3.3. Hair Care Products
Gentle detergency, good conditioning and good foaming are the basic principle for formulating a shampoo. Surfactants are the primary ingredients for the formulation of a shampoo, conditioner and other hair care products. Dimeric surfactants have wide applications in hair conditioning and shampoo formulations. The diquaternary ammonium chloride [C18H37N+(CH3)2CH2]2CHOH2Cl− was described to display hair conditioning properties preferable to those of stear-alkonium chloride. Rubine dye test illustrated its higher substantivity to hair, as a result of its double charge on the dimeric surfactants . Anionic dimeric surfactant especially advantageous for hair conditioning gels, lotions, non-irritating shampoos viz. baby shampoos, body shampoos, etc. .

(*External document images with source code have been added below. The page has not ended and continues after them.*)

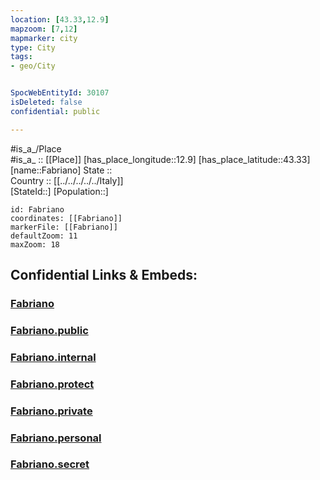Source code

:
 ```yaml
---
location: [43.33,12.9] 
mapzoom: [7,12] 
mapmarker: city 
type: City
tags:
- geo/City


SpocWebEntityId: 30107
isDeleted: false
confidential: public

---
```

#is_a_/Place  
#is_a_ :: [[Place]] 
[has_place_longitude::12.9] 
[has_place_latitude::43.33] 
[name::Fabriano] 
State ::  
Country :: [[../../../../../Italy]]  
[StateId::] 
[Population::] 



```leaflet
id: Fabriano
coordinates: [[Fabriano]] 
markerFile: [[Fabriano]] 
defaultZoom: 11 
maxZoom: 18
```


## Confidential Links & Embeds: 

### [Fabriano](/_Standards/Earth/Continent/Europe/Europe~South/Italy/regions~Italy/Marche/Ancona.Province/City/Fabriano.md) 

### [Fabriano.public](/_public/Earth/Continent/Europe/Europe~South/Italy/regions~Italy/Marche/Ancona.Province/City/Fabriano.public.md) 

### [Fabriano.internal](/_internal/Earth/Continent/Europe/Europe~South/Italy/regions~Italy/Marche/Ancona.Province/City/Fabriano.internal.md) 

### [Fabriano.protect](/_protect/Earth/Continent/Europe/Europe~South/Italy/regions~Italy/Marche/Ancona.Province/City/Fabriano.protect.md) 

### [Fabriano.private](/_private/Earth/Continent/Europe/Europe~South/Italy/regions~Italy/Marche/Ancona.Province/City/Fabriano.private.md) 

### [Fabriano.personal](/_personal/Earth/Continent/Europe/Europe~South/Italy/regions~Italy/Marche/Ancona.Province/City/Fabriano.personal.md) 

### [Fabriano.secret](/_secret/Earth/Continent/Europe/Europe~South/Italy/regions~Italy/Marche/Ancona.Province/City/Fabriano.secret.md)


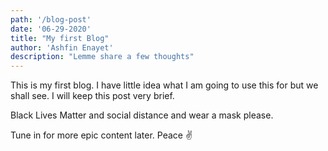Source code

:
 ```yaml
---
path: '/blog-post'
date: '06-29-2020'
title: "My first Blog"
author: 'Ashfin Enayet'
description: "Lemme share a few thoughts"
---
```

This is my first blog. I have little idea what I am going to use this for but we shall see. I will keep this post very brief. 

Black Lives Matter and social distance and wear a mask please. 


Tune in for more epic content later. Peace ✌️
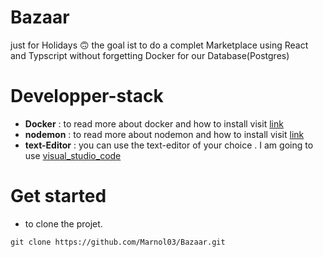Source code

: # Bazaar
just for Holidays 🙃 the goal ist to do a complet Marketplace using React and Typscript  without forgetting Docker for our Database(Postgres)
# Developper-stack
  - __Docker__ : to read more about docker and how to install visit [link](https://www.docker.com/get-started/)
  - __nodemon__ : to read more about nodemon and how to install visit [link](https://nodejs.org/en)
  - __text-Editor__ : you can use the text-editor of your choice . I am going to use [visual_studio_code](https://code.visualstudio.com)
# Get started
  - to clone the projet.
```shell
git clone https://github.com/Marnol03/Bazaar.git
```

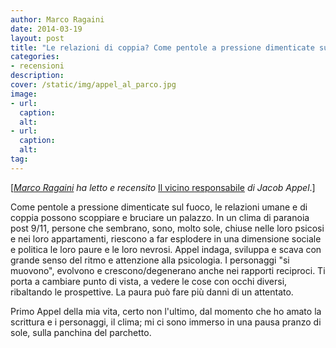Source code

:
 ```yaml
---
author: Marco Ragaini
date: 2014-03-19
layout: post
title: "Le relazioni di coppia? Come pentole a pressione dimenticate sul fuoco"
categories:
- recensioni
description:
cover: /static/img/appel_al_parco.jpg
image: 
- url:
  caption:
  alt:
- url:
  caption:
  alt:
tag:
---
```

[<em>[Marco Ragaini](http://www.pochestorie.it/) ha letto e recensito</em> [Il vicino responsabile](http://40k.it/books/collection/stories/20101217-vicino-responsabile.html) <em>di Jacob Appel</em>.]

Come pentole a pressione dimenticate sul fuoco, le relazioni umane e di coppia possono scoppiare e bruciare un palazzo. 
In un clima di paranoia post 9/11, persone che sembrano, sono, molto sole, chiuse nelle loro psicosi e nei loro appartamenti, riescono a far esplodere in una dimensione sociale e politica le loro paure e le loro nevrosi.
Appel indaga, sviluppa e scava con grande senso del ritmo e attenzione alla psicologia. I personaggi "si muovono", evolvono e crescono/degenerano anche nei rapporti reciproci. Ti porta a cambiare punto di vista, a vedere le cose con occhi diversi, ribaltando le prospettive.
La paura può fare più danni di un attentato.

Primo Appel della mia vita, certo non l'ultimo, dal momento che ho amato la scrittura e i personaggi, il clima; mi ci sono immerso in una pausa pranzo di sole, sulla panchina del parchetto.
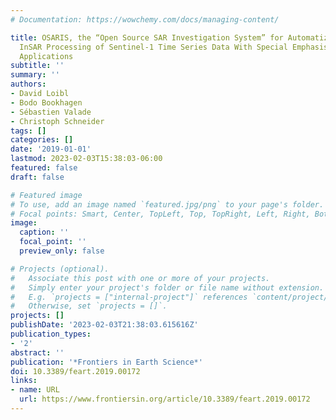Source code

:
 ```yaml
---
# Documentation: https://wowchemy.com/docs/managing-content/

title: OSARIS, the “Open Source SAR Investigation System” for Automatized Parallel
  InSAR Processing of Sentinel-1 Time Series Data With Special Emphasis on Cryosphere
  Applications
subtitle: ''
summary: ''
authors:
- David Loibl
- Bodo Bookhagen
- Sébastien Valade
- Christoph Schneider
tags: []
categories: []
date: '2019-01-01'
lastmod: 2023-02-03T15:38:03-06:00
featured: false
draft: false

# Featured image
# To use, add an image named `featured.jpg/png` to your page's folder.
# Focal points: Smart, Center, TopLeft, Top, TopRight, Left, Right, BottomLeft, Bottom, BottomRight.
image:
  caption: ''
  focal_point: ''
  preview_only: false

# Projects (optional).
#   Associate this post with one or more of your projects.
#   Simply enter your project's folder or file name without extension.
#   E.g. `projects = ["internal-project"]` references `content/project/deep-learning/index.md`.
#   Otherwise, set `projects = []`.
projects: []
publishDate: '2023-02-03T21:38:03.615616Z'
publication_types:
- '2'
abstract: ''
publication: '*Frontiers in Earth Science*'
doi: 10.3389/feart.2019.00172
links:
- name: URL
  url: https://www.frontiersin.org/article/10.3389/feart.2019.00172
---
```

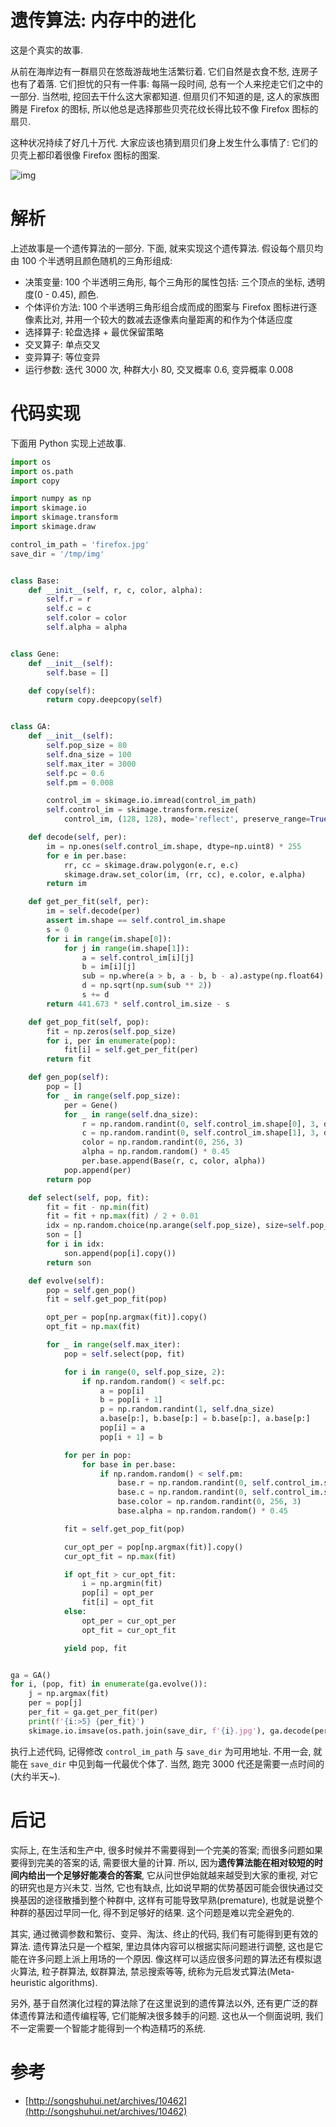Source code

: # 遗传算法: 内存中的进化

这是个真实的故事.

从前在海岸边有一群扇贝在悠哉游哉地生活繁衍着. 它们自然是衣食不愁, 连房子也有了着落. 它们担忧的只有一件事: 每隔一段时间, 总有一个人来挖走它们之中的一部分. 当然啦, 挖回去干什么这大家都知道. 但扇贝们不知道的是, 这人的家族图腾是 Firefox 的图标, 所以他总是选择那些贝壳花纹长得比较不像 Firefox 图标的扇贝.

这种状况持续了好几十万代. 大家应该也猜到扇贝们身上发生什么事情了: 它们的贝壳上都印着很像 Firefox 图标的图案.

![img](/img/math/ga_3/snapshot.png)

# 解析

上述故事是一个遗传算法的一部分. 下面, 就来实现这个遗传算法. 假设每个扇贝均由 100 个半透明且颜色随机的三角形组成:

- 决策变量: 100 个半透明三角形, 每个三角形的属性包括: 三个顶点的坐标, 透明度(0 - 0.45), 颜色.
- 个体评价方法: 100 个半透明三角形组合成而成的图案与 Firefox 图标进行逐像素比对, 并用一个较大的数减去逐像素向量距离的和作为个体适应度
- 选择算子: 轮盘选择 + 最优保留策略
- 交叉算子: 单点交叉
- 变异算子: 等位变异
- 运行参数: 迭代 3000 次, 种群大小 80, 交叉概率 0.6, 变异概率 0.008

# 代码实现

下面用 Python 实现上述故事.

```py
import os
import os.path
import copy

import numpy as np
import skimage.io
import skimage.transform
import skimage.draw

control_im_path = 'firefox.jpg'
save_dir = '/tmp/img'


class Base:
    def __init__(self, r, c, color, alpha):
        self.r = r
        self.c = c
        self.color = color
        self.alpha = alpha


class Gene:
    def __init__(self):
        self.base = []

    def copy(self):
        return copy.deepcopy(self)


class GA:
    def __init__(self):
        self.pop_size = 80
        self.dna_size = 100
        self.max_iter = 3000
        self.pc = 0.6
        self.pm = 0.008

        control_im = skimage.io.imread(control_im_path)
        self.control_im = skimage.transform.resize(
            control_im, (128, 128), mode='reflect', preserve_range=True).astype(np.float64)

    def decode(self, per):
        im = np.ones(self.control_im.shape, dtype=np.uint8) * 255
        for e in per.base:
            rr, cc = skimage.draw.polygon(e.r, e.c)
            skimage.draw.set_color(im, (rr, cc), e.color, e.alpha)
        return im

    def get_per_fit(self, per):
        im = self.decode(per)
        assert im.shape == self.control_im.shape
        s = 0
        for i in range(im.shape[0]):
            for j in range(im.shape[1]):
                a = self.control_im[i][j]
                b = im[i][j]
                sub = np.where(a > b, a - b, b - a).astype(np.float64)
                d = np.sqrt(np.sum(sub ** 2))
                s += d
        return 441.673 * self.control_im.size - s

    def get_pop_fit(self, pop):
        fit = np.zeros(self.pop_size)
        for i, per in enumerate(pop):
            fit[i] = self.get_per_fit(per)
        return fit

    def gen_pop(self):
        pop = []
        for _ in range(self.pop_size):
            per = Gene()
            for _ in range(self.dna_size):
                r = np.random.randint(0, self.control_im.shape[0], 3, dtype=np.uint8)
                c = np.random.randint(0, self.control_im.shape[1], 3, dtype=np.uint8)
                color = np.random.randint(0, 256, 3)
                alpha = np.random.random() * 0.45
                per.base.append(Base(r, c, color, alpha))
            pop.append(per)
        return pop

    def select(self, pop, fit):
        fit = fit - np.min(fit)
        fit = fit + np.max(fit) / 2 + 0.01
        idx = np.random.choice(np.arange(self.pop_size), size=self.pop_size, replace=True, p=fit / fit.sum())
        son = []
        for i in idx:
            son.append(pop[i].copy())
        return son

    def evolve(self):
        pop = self.gen_pop()
        fit = self.get_pop_fit(pop)

        opt_per = pop[np.argmax(fit)].copy()
        opt_fit = np.max(fit)

        for _ in range(self.max_iter):
            pop = self.select(pop, fit)

            for i in range(0, self.pop_size, 2):
                if np.random.random() < self.pc:
                    a = pop[i]
                    b = pop[i + 1]
                    p = np.random.randint(1, self.dna_size)
                    a.base[p:], b.base[p:] = b.base[p:], a.base[p:]
                    pop[i] = a
                    pop[i + 1] = b

            for per in pop:
                for base in per.base:
                    if np.random.random() < self.pm:
                        base.r = np.random.randint(0, self.control_im.shape[0], 3, dtype=np.uint8)
                        base.c = np.random.randint(0, self.control_im.shape[1], 3, dtype=np.uint8)
                        base.color = np.random.randint(0, 256, 3)
                        base.alpha = np.random.random() * 0.45

            fit = self.get_pop_fit(pop)

            cur_opt_per = pop[np.argmax(fit)].copy()
            cur_opt_fit = np.max(fit)

            if opt_fit > cur_opt_fit:
                i = np.argmin(fit)
                pop[i] = opt_per
                fit[i] = opt_fit
            else:
                opt_per = cur_opt_per
                opt_fit = cur_opt_fit

            yield pop, fit


ga = GA()
for i, (pop, fit) in enumerate(ga.evolve()):
    j = np.argmax(fit)
    per = pop[j]
    per_fit = ga.get_per_fit(per)
    print(f'{i:>5} {per_fit}')
    skimage.io.imsave(os.path.join(save_dir, f'{i}.jpg'), ga.decode(per))
```

执行上述代码, 记得修改 `control_im_path` 与 `save_dir` 为可用地址. 不用一会, 就能在 `save_dir` 中见到每一代最优个体了. 当然, 跑完 3000 代还是需要一点时间的(大约半天~).

# 后记

实际上, 在生活和生产中, 很多时候并不需要得到一个完美的答案; 而很多问题如果要得到完美的答案的话, 需要很大量的计算. 所以, 因为**遗传算法能在相对较短的时间内给出一个足够好能凑合的答案**, 它从问世伊始就越来越受到大家的重视, 对它的研究也是方兴未艾. 当然, 它也有缺点, 比如说早期的优势基因可能会很快通过交换基因的途径散播到整个种群中, 这样有可能导致早熟(premature), 也就是说整个种群的基因过早同一化, 得不到足够好的结果. 这个问题是难以完全避免的.

其实, 通过微调参数和繁衍、变异、淘汰、终止的代码, 我们有可能得到更有效的算法. 遗传算法只是一个框架, 里边具体内容可以根据实际问题进行调整, 这也是它能在许多问题上派上用场的一个原因. 像这样可以适应很多问题的算法还有模拟退火算法, 粒子群算法, 蚁群算法, 禁忌搜索等等, 统称为元启发式算法(Meta-heuristic algorithms).

另外, 基于自然演化过程的算法除了在这里说到的遗传算法以外, 还有更广泛的群体遗传算法和遗传编程等, 它们能解决很多棘手的问题. 这也从一个侧面说明, 我们不一定需要一个智能才能得到一个构造精巧的系统.

# 参考
- [http://songshuhui.net/archives/10462](http://songshuhui.net/archives/10462)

3.4. Antimicrobial Activity
The microbial protections of cosmetic products are an important concern. It is essential to ensuring the steadiness of the products for the whole shelf-life and to avoiding harm to health of the consumers. Dimeric surfactants also could be applied in health care products in various formulations. Dicationic dimeric surfactants [C12H25N+(CH3)2CH2CONH]2Y2Cl− where Y is (CH2)4 were found to be more suitable against many microorganisms other than hexadecyl trimethyl ammonium bromide (HTAB) . Kim et al.  reported the bis-quaternary ammonium compounds with two alkyl chains and two ammonio groups also display good antimicrobial activity. Dicationic m–s–m surfactants with a short spacer demonstrated high antimicrobial activity that is one or two orders of magnitude better than the conventional single-chained disinfectants, viz., benzyldodecyl dimethyl ammonium bromide, 2-ethoxy carbonyl pentadecyl tri-methyl ammonium bromide . Pinazo et al.  reported cationic dimeric from cystine amino acid viz. N-lauryl-N,N-dimethyl glycine cystine dimethyl ester dihydrochloride and N-lauryl-N,N-dimethyl glycine cystamine dihydrochloride can be applied in cosmetics as well as in pharmaceuticals as powerful antimicrobial agents. Piera et al.  developed arginine based dimeric surfactants, these cationic surface active compounds displayed greater antimicrobial activity against a broad spectrum of bacteria, low toxicity and biodegradability. These characteristics and the use of natural raw materials like arginine and fatty acid for their synthesis make them an attractive ingredient as antiseptic and preservative in several cosmetic formulations. Perez et al.  have studied the synthesis and evaluation of biocompatible cationic dimeric surfactants. This compound has shown a broad range of antimicrobial properties against microorganisms. In addition, several studies have been found that new type amino acid based dimeric surfactants demonstrate the interesting antimicrobial activity and are used in various cosmetic and pharmaceutical formulations [49,50].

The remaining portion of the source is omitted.